Probably pointless to discuss with somebody who is so full of himself but I will try one last time.

Let me use another example which illustrates my point. The most convincing argument for the incest taboo is Levi-Strauss' idea that marrying outside of the immediate family enlargened the clan and thus gave it more power.
Nowadays the incest taboo is deeply ingrained into us, it basically exists in what you could call the collective unconsciousness. Nobody votes for it, it is a cultural axiom yet it is also totally contingent. A public choice approach could not even deal with this. Whenever you encounter something slightly Freudian you have to throw any utility approach (which is highly useful in economics proper) out of the window.
 
^Well, if it looks like a duck and quacks like a duck.

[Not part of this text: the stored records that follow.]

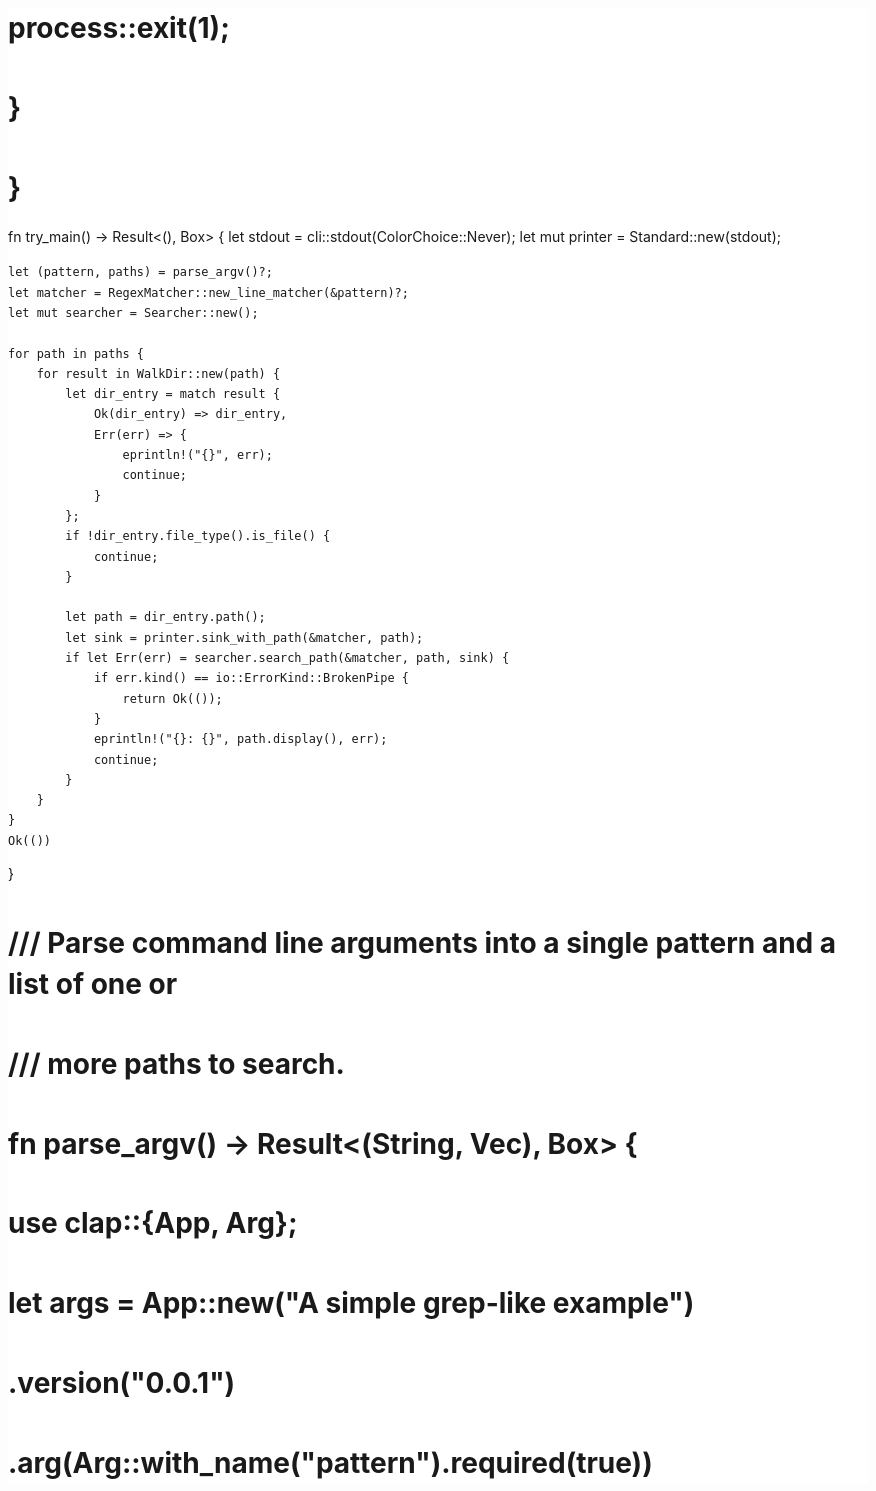 #         process::exit(1);
#     }
# }

fn try_main() -> Result<(), Box<Error>> {
    let stdout = cli::stdout(ColorChoice::Never);
    let mut printer = Standard::new(stdout);

    let (pattern, paths) = parse_argv()?;
    let matcher = RegexMatcher::new_line_matcher(&pattern)?;
    let mut searcher = Searcher::new();

    for path in paths {
        for result in WalkDir::new(path) {
            let dir_entry = match result {
                Ok(dir_entry) => dir_entry,
                Err(err) => {
                    eprintln!("{}", err);
                    continue;
                }
            };
            if !dir_entry.file_type().is_file() {
                continue;
            }

            let path = dir_entry.path();
            let sink = printer.sink_with_path(&matcher, path);
            if let Err(err) = searcher.search_path(&matcher, path, sink) {
                if err.kind() == io::ErrorKind::BrokenPipe {
                    return Ok(());
                }
                eprintln!("{}: {}", path.display(), err);
                continue;
            }
        }
    }
    Ok(())
}

# /// Parse command line arguments into a single pattern and a list of one or
# /// more paths to search.
# fn parse_argv() -> Result<(String, Vec<OsString>), Box<Error>> {
#     use clap::{App, Arg};
#
#     let args = App::new("A simple grep-like example")
#         .version("0.0.1")
#         .arg(Arg::with_name("pattern").required(true))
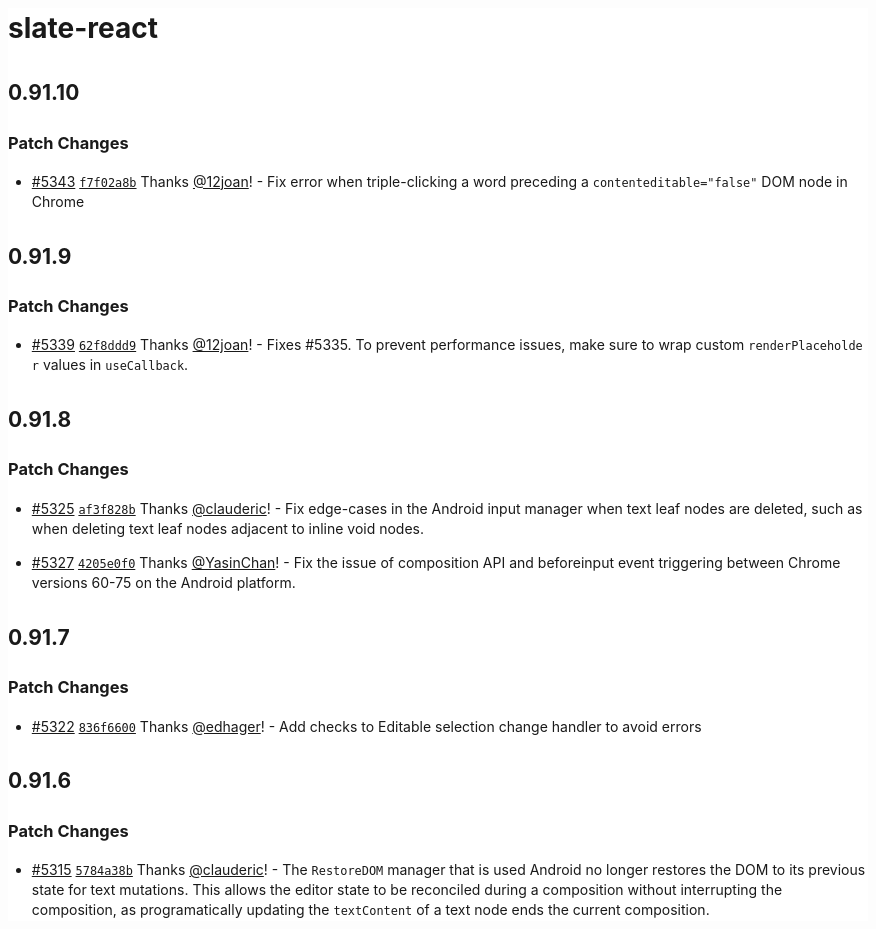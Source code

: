 # slate-react

## 0.91.10

### Patch Changes

- [#5343](https://github.com/ianstormtaylor/slate/pull/5343) [`f7f02a8b`](https://github.com/ianstormtaylor/slate/commit/f7f02a8b23f16a3f3103302343e3326549917892) Thanks [@12joan](https://github.com/12joan)! - Fix error when triple-clicking a word preceding a `contenteditable="false"` DOM node in Chrome

## 0.91.9

### Patch Changes

- [#5339](https://github.com/ianstormtaylor/slate/pull/5339) [`62f8ddd9`](https://github.com/ianstormtaylor/slate/commit/62f8ddd9713617bf474968a10b69c24b71074b41) Thanks [@12joan](https://github.com/12joan)! - Fixes #5335. To prevent performance issues, make sure to wrap custom `renderPlaceholder` values in `useCallback`.

## 0.91.8

### Patch Changes

- [#5325](https://github.com/ianstormtaylor/slate/pull/5325) [`af3f828b`](https://github.com/ianstormtaylor/slate/commit/af3f828b1206409951708b823fb32965b67c798f) Thanks [@clauderic](https://github.com/clauderic)! - Fix edge-cases in the Android input manager when text leaf nodes are deleted, such as when deleting text leaf nodes adjacent to inline void nodes.

* [#5327](https://github.com/ianstormtaylor/slate/pull/5327) [`4205e0f0`](https://github.com/ianstormtaylor/slate/commit/4205e0f002929f575f34ef8bb5d3bf9d2670d9d7) Thanks [@YasinChan](https://github.com/YasinChan)! - Fix the issue of composition API and beforeinput event triggering between Chrome versions 60-75 on the Android platform.

## 0.91.7

### Patch Changes

- [#5322](https://github.com/ianstormtaylor/slate/pull/5322) [`836f6600`](https://github.com/ianstormtaylor/slate/commit/836f660054c6fd4ced793cfa28349543b8db9890) Thanks [@edhager](https://github.com/edhager)! - Add checks to Editable selection change handler to avoid errors

## 0.91.6

### Patch Changes

- [#5315](https://github.com/ianstormtaylor/slate/pull/5315) [`5784a38b`](https://github.com/ianstormtaylor/slate/commit/5784a38b6bd0f7de50efc890a4d6ceb8fafe191b) Thanks [@clauderic](https://github.com/clauderic)! - The `RestoreDOM` manager that is used Android no longer restores the DOM to its previous state for text mutations. This allows the editor state to be reconciled during a composition without interrupting the composition, as programatically updating the `textContent` of a text node ends the current composition.
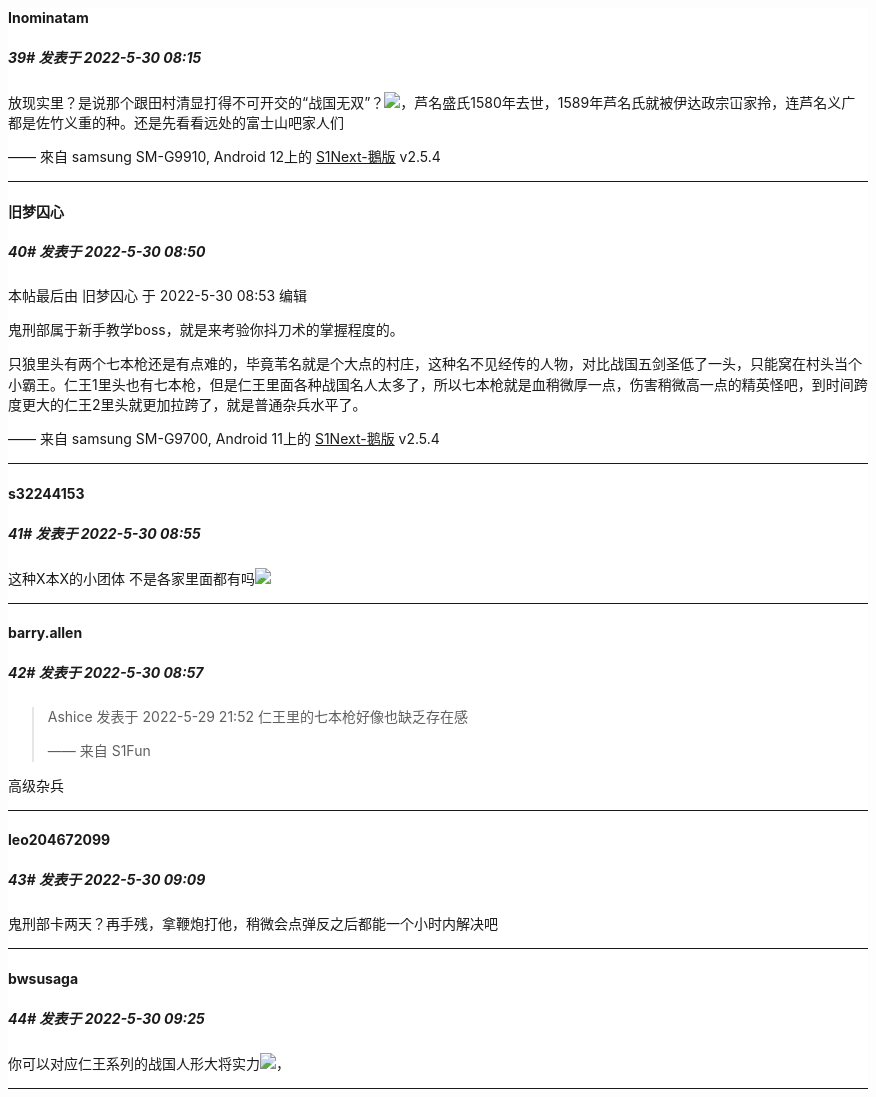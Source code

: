 ####  Inominatam  
##### 39#       发表于 2022-5-30 08:15

放现实里？是说那个跟田村清显打得不可开交的“战国无双”？<img src="https://static.saraba1st.com/image/smiley/face2017/067.png" referrerpolicy="no-referrer">，芦名盛氏1580年去世，1589年芦名氏就被伊达政宗冚家拎，连芦名义广都是佐竹义重的种。还是先看看远处的富士山吧家人们

—— 來自 samsung SM-G9910, Android 12上的 [S1Next-鵝版](https://github.com/ykrank/S1-Next/releases) v2.5.4

*****

####  旧梦囚心  
##### 40#       发表于 2022-5-30 08:50

 本帖最后由 旧梦囚心 于 2022-5-30 08:53 编辑 

鬼刑部属于新手教学boss，就是来考验你抖刀术的掌握程度的。

只狼里头有两个七本枪还是有点难的，毕竟苇名就是个大点的村庄，这种名不见经传的人物，对比战国五剑圣低了一头，只能窝在村头当个小霸王。仁王1里头也有七本枪，但是仁王里面各种战国名人太多了，所以七本枪就是血稍微厚一点，伤害稍微高一点的精英怪吧，到时间跨度更大的仁王2里头就更加拉跨了，就是普通杂兵水平了。

—— 来自 samsung SM-G9700, Android 11上的 [S1Next-鹅版](https://github.com/ykrank/S1-Next/releases) v2.5.4

*****

####  s32244153  
##### 41#       发表于 2022-5-30 08:55

这种X本X的小团体 不是各家里面都有吗<img src="https://static.saraba1st.com/image/smiley/face2017/066.png" referrerpolicy="no-referrer">

*****

####  barry.allen  
##### 42#       发表于 2022-5-30 08:57

<blockquote>Ashice 发表于 2022-5-29 21:52
仁王里的七本枪好像也缺乏存在感

—— 来自 S1Fun</blockquote>
高级杂兵

*****

####  leo204672099  
##### 43#       发表于 2022-5-30 09:09

鬼刑部卡两天？再手残，拿鞭炮打他，稍微会点弹反之后都能一个小时内解决吧

*****

####  bwsusaga  
##### 44#       发表于 2022-5-30 09:25

你可以对应仁王系列的战国人形大将实力<img src="https://static.saraba1st.com/image/smiley/face2017/067.png" referrerpolicy="no-referrer">，

*****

You are still missing the point. This is a model. A simulation. No one is saying that in the real world memetics is based on a vote. Read about the subject before you try to debate it. You're only making yourself sound silly.
 
That was an interesting series of videos and articles - thanks for sharing them. :) It's certainly a different and fascinating spin on how I always imagined music (well, Western music anyway) had developed over the years - development of memes representing genetic shifts, the gradual development of variations representing genetic drift, and the reaction of cultural mores representing the ever-changing selection pressures and immunities - with (to continue the virus analogy) a highly successful musical meme creating a pandemic of global superstardom. :evil:

It's probably an over-simplified representation of what's happening, and I might need to read up more on it, but it's given me a new appreciation of not just music, but medical genetics too. :cool:
 
^Well, if it looks like a duck and quacks like a duck.

You are still missing the point. This is a model. A simulation. No one is saying that in the real world memetics is based on a vote. Read about the subject before you try to debate it. You're only making yourself sound silly.
Yep, I am totally silly, that's why I am talking about the subject while you are just throwing around insults and not able to just point out one example of a great insight provided by memetics . :rolleyes:

Of course it is just a model. But a model based on a standard economic approach: people have preferences and vote for cultural outcomes, the game is dynamic such that the cultural outcomes change and then people vote again and so on. This is dubious because, as I tried to illustrate via my incest taboo example, many cultural outcomes do not fit this model.